Exciting records of the rare Australian Painted Snipe in the Lower South-East of SA

Male Australian Painted-Snipe crouched down by side of the lake bed, staring directly into the camera.
Australian Painted Snipe at Lake Hawdon. Photo: Abel Zevenboom

During Nature Glenelg Trust’s annual Wetland Bird Survey of Lake Hawdon North in November the weather was wonderful, the abundance of birds plentiful and the lake had far-reaching inundated mudflats. While teams were split up, most of the covered ground that day surprised us with a diverse array of shorebirds and waterfowl, to the delight of all participants. When word came out that an experienced bird identifier and member of the team had recorded an elusive Australian Painted Snipe (Rostratula Australis), the first one recorded in South Australia in a few years, spirits were raised even higher as the day became more successful. 
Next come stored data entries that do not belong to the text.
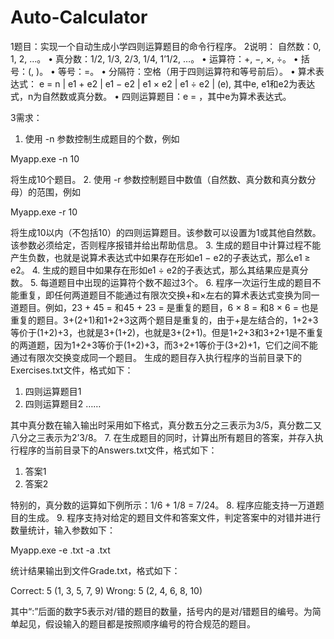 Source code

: # Auto-Calculator
1题目：实现一个自动生成小学四则运算题目的命令行程序。
2说明：
自然数：0, 1, 2, …。
•	真分数：1/2, 1/3, 2/3, 1/4, 1’1/2, …。
•	运算符：+, −, ×, ÷。
•	括号：(, )。
•	等号：=。
•	分隔符：空格（用于四则运算符和等号前后）。
•	算术表达式：
e = n | e1 + e2 | e1 − e2 | e1 × e2 | e1 ÷ e2 | (e),
其中e, e1和e2为表达式，n为自然数或真分数。
•	四则运算题目：e = ，其中e为算术表达式。
 
3需求：
1. 使用 -n 参数控制生成题目的个数，例如
 
Myapp.exe -n 10
 
将生成10个题目。
2. 使用 -r 参数控制题目中数值（自然数、真分数和真分数分母）的范围，例如
 
Myapp.exe -r 10
 
将生成10以内（不包括10）的四则运算题目。该参数可以设置为1或其他自然数。该参数必须给定，否则程序报错并给出帮助信息。
3. 生成的题目中计算过程不能产生负数，也就是说算术表达式中如果存在形如e1 − e2的子表达式，那么e1 ≥ e2。
4. 生成的题目中如果存在形如e1 ÷ e2的子表达式，那么其结果应是真分数。
5. 每道题目中出现的运算符个数不超过3个。
6. 程序一次运行生成的题目不能重复，即任何两道题目不能通过有限次交换+和×左右的算术表达式变换为同一道题目。例如，23 + 45 = 和45 + 23 = 是重复的题目，6 × 8 = 和8 × 6 = 也是重复的题目。3+(2+1)和1+2+3这两个题目是重复的，由于+是左结合的，1+2+3等价于(1+2)+3，也就是3+(1+2)，也就是3+(2+1)。但是1+2+3和3+2+1是不重复的两道题，因为1+2+3等价于(1+2)+3，而3+2+1等价于(3+2)+1，它们之间不能通过有限次交换变成同一个题目。
生成的题目存入执行程序的当前目录下的Exercises.txt文件，格式如下：
 
1. 四则运算题目1
2. 四则运算题目2
……
 
其中真分数在输入输出时采用如下格式，真分数五分之三表示为3/5，真分数二又八分之三表示为2’3/8。
7. 在生成题目的同时，计算出所有题目的答案，并存入执行程序的当前目录下的Answers.txt文件，格式如下：
 
1. 答案1
2. 答案2
 
特别的，真分数的运算如下例所示：1/6 + 1/8 = 7/24。
8. 程序应能支持一万道题目的生成。
9. 程序支持对给定的题目文件和答案文件，判定答案中的对错并进行数量统计，输入参数如下：
 
Myapp.exe -e <exercisefile>.txt -a <answerfile>.txt
 
统计结果输出到文件Grade.txt，格式如下：
 
Correct: 5 (1, 3, 5, 7, 9)
Wrong: 5 (2, 4, 6, 8, 10)
 
其中“:”后面的数字5表示对/错的题目的数量，括号内的是对/错题目的编号。为简单起见，假设输入的题目都是按照顺序编号的符合规范的题目。
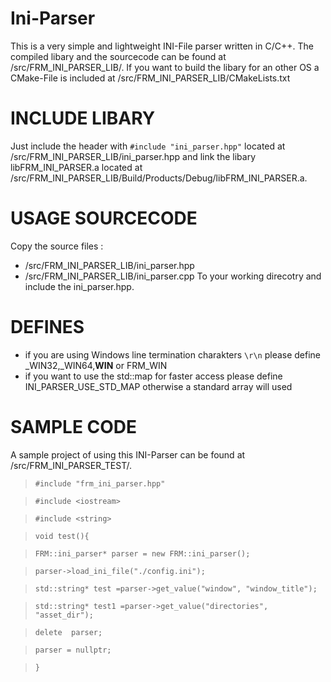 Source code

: # Ini-Parser
This is a very simple and lightweight INI-File parser written in C/C++.
The compiled libary and the sourcecode can be found at /src/FRM_INI_PARSER_LIB/.
If you want to build the libary for an other OS a CMake-File is included at /src/FRM_INI_PARSER_LIB/CMakeLists.txt
# INCLUDE LIBARY
Just include the header with `#include "ini_parser.hpp"` located at /src/FRM_INI_PARSER_LIB/ini_parser.hpp
and link the libary libFRM_INI_PARSER.a located at /src/FRM_INI_PARSER_LIB/Build/Products/Debug/libFRM_INI_PARSER.a.

# USAGE SOURCECODE
Copy the source files :
* /src/FRM_INI_PARSER_LIB/ini_parser.hpp
* /src/FRM_INI_PARSER_LIB/ini_parser.cpp
To your working direcotry and include the ini_parser.hpp.

# DEFINES
* if you are using Windows line termination charakters `\r\n` please define _WIN32,_WIN64,__WIN__ or FRM_WIN
* if you want to use the std::map for faster access please define INI_PARSER_USE_STD_MAP otherwise a standard array will used

# SAMPLE CODE
A sample project of using this INI-Parser can be found at /src/FRM_INI_PARSER_TEST/.

> `#include "frm_ini_parser.hpp"`

> `#include <iostream>`

> `#include <string>`

> `void test(){`

>    `FRM::ini_parser* parser = new FRM::ini_parser();`

>    `parser->load_ini_file("./config.ini");`

>    `std::string* test =parser->get_value("window", "window_title");`

>    `std::string* test1 =parser->get_value("directories", "asset_dir");`

>    `delete  parser;`

>    `parser = nullptr;`

> `}`

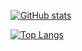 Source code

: [![GitHub stats](https://github-readme-stats.vercel.app/api?username=mo-ri-regen&theme=vue-dark&show_icons=true)](https://github.com/Embeded-ojisan/github-readme-stats)

[![Top Langs](https://github-readme-stats.vercel.app/api/top-langs/?username=Embeded-ojisan&theme=vue-dark&show_icons=true&layout=compact)](https://github.com/Embeded-ojisan/github-readme-stats)
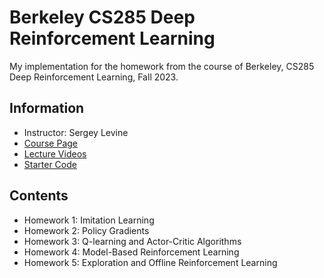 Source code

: # Berkeley CS285 Deep Reinforcement Learning
My implementation for the homework from the course of Berkeley, CS285 Deep Reinforcement Learning, Fall 2023.

## Information
* Instructor: Sergey Levine
* [Course Page]
* [Lecture Videos]
* [Starter Code]

## Contents
* Homework 1: Imitation Learning
* Homework 2: Policy Gradients
* Homework 3: Q-learning and Actor-Critic Algorithms
* Homework 4: Model-Based Reinforcement Learning
* Homework 5: Exploration and Offline Reinforcement Learning



[Course Page]: https://rail.eecs.berkeley.edu/deeprlcourse/
[Lecture Videos]: https://www.youtube.com/playlist?list=PL_iWQOsE6TfVYGEGiAOMaOzzv41Jfm_Ps
[Starter Code]: https://github.com/berkeleydeeprlcourse/homework_fall2023/
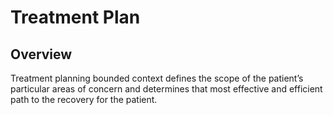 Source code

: # Treatment Plan

## Overview

Treatment planning bounded context defines the scope of the patient’s particular areas of
concern and determines that most effective and efficient path to the recovery for the patient.

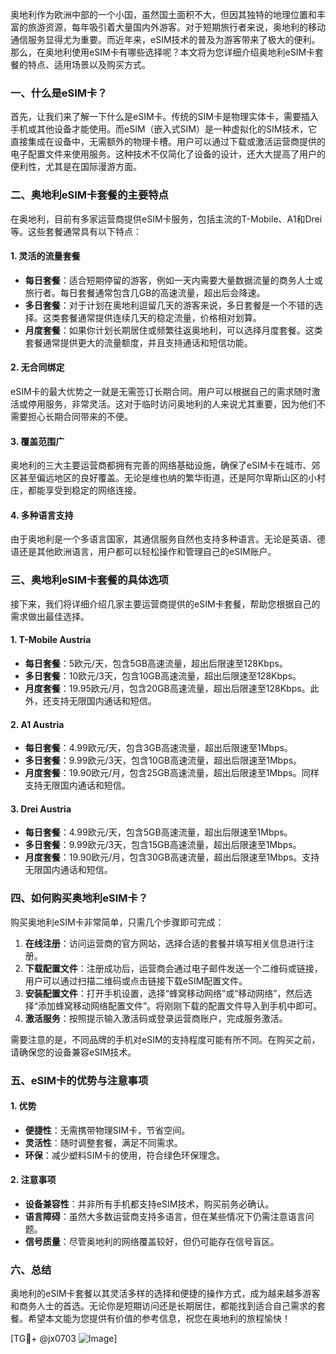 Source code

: 奥地利作为欧洲中部的一个小国，虽然国土面积不大，但因其独特的地理位置和丰富的旅游资源，每年吸引着大量国内外游客。对于短期旅行者来说，奥地利的移动通信服务显得尤为重要。而近年来，eSIM技术的普及为游客带来了极大的便利。那么，在奥地利使用eSIM卡有哪些选择呢？本文将为您详细介绍奥地利eSIM卡套餐的特点、适用场景以及购买方式。

### 一、什么是eSIM卡？

首先，让我们来了解一下什么是eSIM卡。传统的SIM卡是物理实体卡，需要插入手机或其他设备才能使用。而eSIM（嵌入式SIM）是一种虚拟化的SIM技术，它直接集成在设备中，无需额外的物理卡槽。用户可以通过下载或激活运营商提供的电子配置文件来使用服务。这种技术不仅简化了设备的设计，还大大提高了用户的便利性，尤其是在国际漫游方面。

### 二、奥地利eSIM卡套餐的主要特点

在奥地利，目前有多家运营商提供eSIM卡服务，包括主流的T-Mobile、A1和Drei等。这些套餐通常具有以下特点：

#### 1. **灵活的流量套餐**
   - **每日套餐**：适合短期停留的游客，例如一天内需要大量数据流量的商务人士或旅行者。每日套餐通常包含几GB的高速流量，超出后会降速。
   - **多日套餐**：对于计划在奥地利逗留几天的游客来说，多日套餐是一个不错的选择。这类套餐通常提供连续几天的稳定流量，价格相对划算。
   - **月度套餐**：如果你计划长期居住或频繁往返奥地利，可以选择月度套餐。这类套餐通常提供更大的流量额度，并且支持通话和短信功能。

#### 2. **无合同绑定**
   eSIM卡的最大优势之一就是无需签订长期合同。用户可以根据自己的需求随时激活或停用服务，非常灵活。这对于临时访问奥地利的人来说尤其重要，因为他们不需要担心长期合同带来的不便。

#### 3. **覆盖范围广**
   奥地利的三大主要运营商都拥有完善的网络基础设施，确保了eSIM卡在城市、郊区甚至偏远地区的良好覆盖。无论是维也纳的繁华街道，还是阿尔卑斯山区的小村庄，都能享受到稳定的网络连接。

#### 4. **多种语言支持**
   由于奥地利是一个多语言国家，其通信服务自然也支持多种语言。无论是英语、德语还是其他欧洲语言，用户都可以轻松操作和管理自己的eSIM账户。

### 三、奥地利eSIM卡套餐的具体选项

接下来，我们将详细介绍几家主要运营商提供的eSIM卡套餐，帮助您根据自己的需求做出最佳选择。

#### 1. T-Mobile Austria
   - **每日套餐**：5欧元/天，包含5GB高速流量，超出后限速至128Kbps。
   - **多日套餐**：10欧元/3天，包含10GB高速流量，超出后限速至128Kbps。
   - **月度套餐**：19.95欧元/月，包含20GB高速流量，超出后限速至128Kbps。此外，还支持无限国内通话和短信。

#### 2. A1 Austria
   - **每日套餐**：4.99欧元/天，包含3GB高速流量，超出后限速至1Mbps。
   - **多日套餐**：9.99欧元/3天，包含10GB高速流量，超出后限速至1Mbps。
   - **月度套餐**：19.90欧元/月，包含25GB高速流量，超出后限速至1Mbps。同样支持无限国内通话和短信。

#### 3. Drei Austria
   - **每日套餐**：4.99欧元/天，包含5GB高速流量，超出后限速至1Mbps。
   - **多日套餐**：9.99欧元/3天，包含15GB高速流量，超出后限速至1Mbps。
   - **月度套餐**：19.90欧元/月，包含30GB高速流量，超出后限速至1Mbps。支持无限国内通话和短信。

### 四、如何购买奥地利eSIM卡？

购买奥地利eSIM卡非常简单，只需几个步骤即可完成：

1. **在线注册**：访问运营商的官方网站，选择合适的套餐并填写相关信息进行注册。
2. **下载配置文件**：注册成功后，运营商会通过电子邮件发送一个二维码或链接，用户可以通过扫描二维码或点击链接下载eSIM配置文件。
3. **安装配置文件**：打开手机设置，选择“蜂窝移动网络”或“移动网络”，然后选择“添加蜂窝移动网络配置文件”。将刚刚下载的配置文件导入到手机中即可。
4. **激活服务**：按照提示输入激活码或登录运营商账户，完成服务激活。

需要注意的是，不同品牌的手机对eSIM的支持程度可能有所不同。在购买之前，请确保您的设备兼容eSIM技术。

### 五、eSIM卡的优势与注意事项

#### 1. **优势**
   - **便捷性**：无需携带物理SIM卡，节省空间。
   - **灵活性**：随时调整套餐，满足不同需求。
   - **环保**：减少塑料SIM卡的使用，符合绿色环保理念。

#### 2. **注意事项**
   - **设备兼容性**：并非所有手机都支持eSIM技术，购买前务必确认。
   - **语言障碍**：虽然大多数运营商支持多语言，但在某些情况下仍需注意语言问题。
   - **信号质量**：尽管奥地利的网络覆盖较好，但仍可能存在信号盲区。

### 六、总结

奥地利的eSIM卡套餐以其灵活多样的选择和便捷的操作方式，成为越来越多游客和商务人士的首选。无论你是短期访问还是长期居住，都能找到适合自己需求的套餐。希望本文能为您提供有价值的参考信息，祝您在奥地利的旅程愉快！

[TG💪+ @jx0703 ![Image](https://github.com/user-attachments/assets/dbca1d08-cadb-493c-b0ec-ad6f7a83f270)] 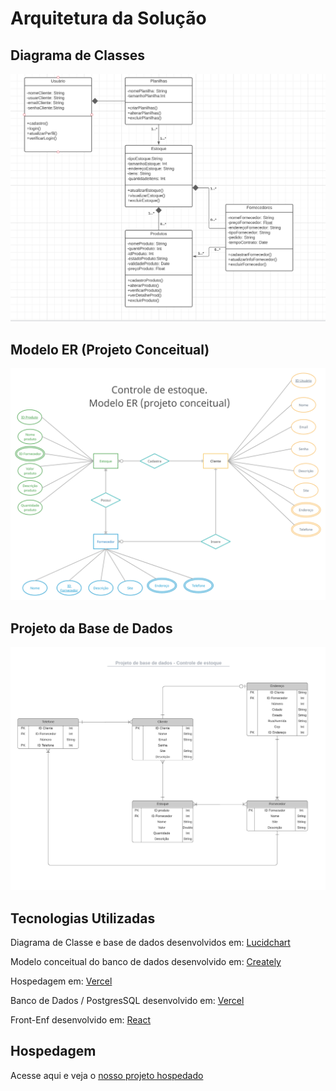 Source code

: # Arquitetura da Solução


## Diagrama de Classes

![Persona 2](img/Diagramadeclasse.JPG)



## Modelo ER (Projeto Conceitual)

![Projeto Conceitual](img/ModeloConceitual.png)



## Projeto da Base de Dados


![Projeto1](img/BaseDeDados.png)




## Tecnologias Utilizadas

Diagrama de Classe e base de dados desenvolvidos em: [Lucidchart](https://www.lucidchart.com/pages/)


Modelo conceitual do banco de dados desenvolvido em: [Creately](https://creately.com/pt/home/)


Hospedagem em: [Vercel](https://vercel.com/)


Banco de Dados / PostgresSQL desenvolvido em: [Vercel](https://vercel.com/storage/postgres)


Front-Enf desenvolvido em: [React](https://react.dev/)


## Hospedagem

Acesse aqui e veja o [nosso projeto hospedado](https://pmv-ads-2023-1-e2-proj-int-t6-controle-revendas-autonomos.vercel.app/)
My personal first observation of an Australian Painted Snipe that day was a debatable one. There was a bird certainly, it was sized like a snipe (think of a Magpie-Lark, but a bit more plump and with longer wings), and it flew sort of straight (this is a notable difference to Latham’s Snipe, which flush in a zigzag pattern). However, dusk was approaching, which made its pied colour scheme indiscernible, and… well… that’s how it goes sometimes. 

As an opportunistic twitcher and a hobby photographer, the encounter was not satisfactory. However, having a camera with a telescopic lens, I figured a photographic record of the Painted Snipe in South Australia could be of some scientific value. Finding the time to go back into the wetland wasn’t as straightforward as hoped. As water levels in lakes across the Lower South-East were quickly dwindling it pushed me and my companion to make the trip on the morning of my birthday, the 27th of December. 

What a birthday surprise it was, as we had not set foot into the lake boundary for more than half a minute, when three individual Australian Painted Snipe flushed up from the same spot, landing in various locations ten to thirty meters ahead. Luck would have it that these individuals were not willing to give up their patch, and with a touch of stealth allowed us to get close enough for an impromptu photoshoot. While one snipe was not identified, the other two were a male and a female. 

Male Australian Painted-Snipe, with yellow-green bill, brown-grey head with pale eye-ring, spotted pattern on wings and back with different shades of brown, white underneath, yellow-green legs.
Male Australian Painted Snipe (Rostratula Australis). Photo: Abel Zevenboom
Female Australian Painted-Snipe, with orange fading into brown bill, brown head with pale eye-ring, no pattern on wings and back, instead being uniformly dusky brown, white underneath, yellow-green legs.
Female Australian Painted Snipe (Rostratula Australis). Photo: Abel Zevenboom

Water levels had dropped as expected but after our encounter, which amazingly lasted over five minutes before all three birds had hidden themselves, it turned out that our entry point contained most of their suitable habitat left within the lake boundary. The rest of the vegetated mudflats were left exposed, dry, and cracked by the early summer heat.

The deeper parts of the lake were occupied by sparsely scattered groups of roosting sandpipers and stint. Fairy tern and some Royal Spoonbill were actively foraging. But while tens of thousands of South Australia’s iconic waterbirds moved on to fresher pastures, three Painted Snipe deemed this lake’s Gahnia wetland one of the best in the state. 

The Australian Painted Snipe is nationally vulnerable and endangered in the State as they have been fighting a losing battle against human development. This 2023 article in the Guardian cites an estimation of merely 340 individuals remaining, describing the Snipe as a ‘near-mythical’ bird! In our region specifically, their decline has been influenced by the draining of extensive patches of their suitable habitat. While these Snipe will now presumably have moved on to wetter areas for the rest of the year, for me, records like this are what makes the hard work we do for them and others 100% worth it. These records remind us that when the right habitat is provided, even one of Australia’s rarest species of bird can return to our wetlands.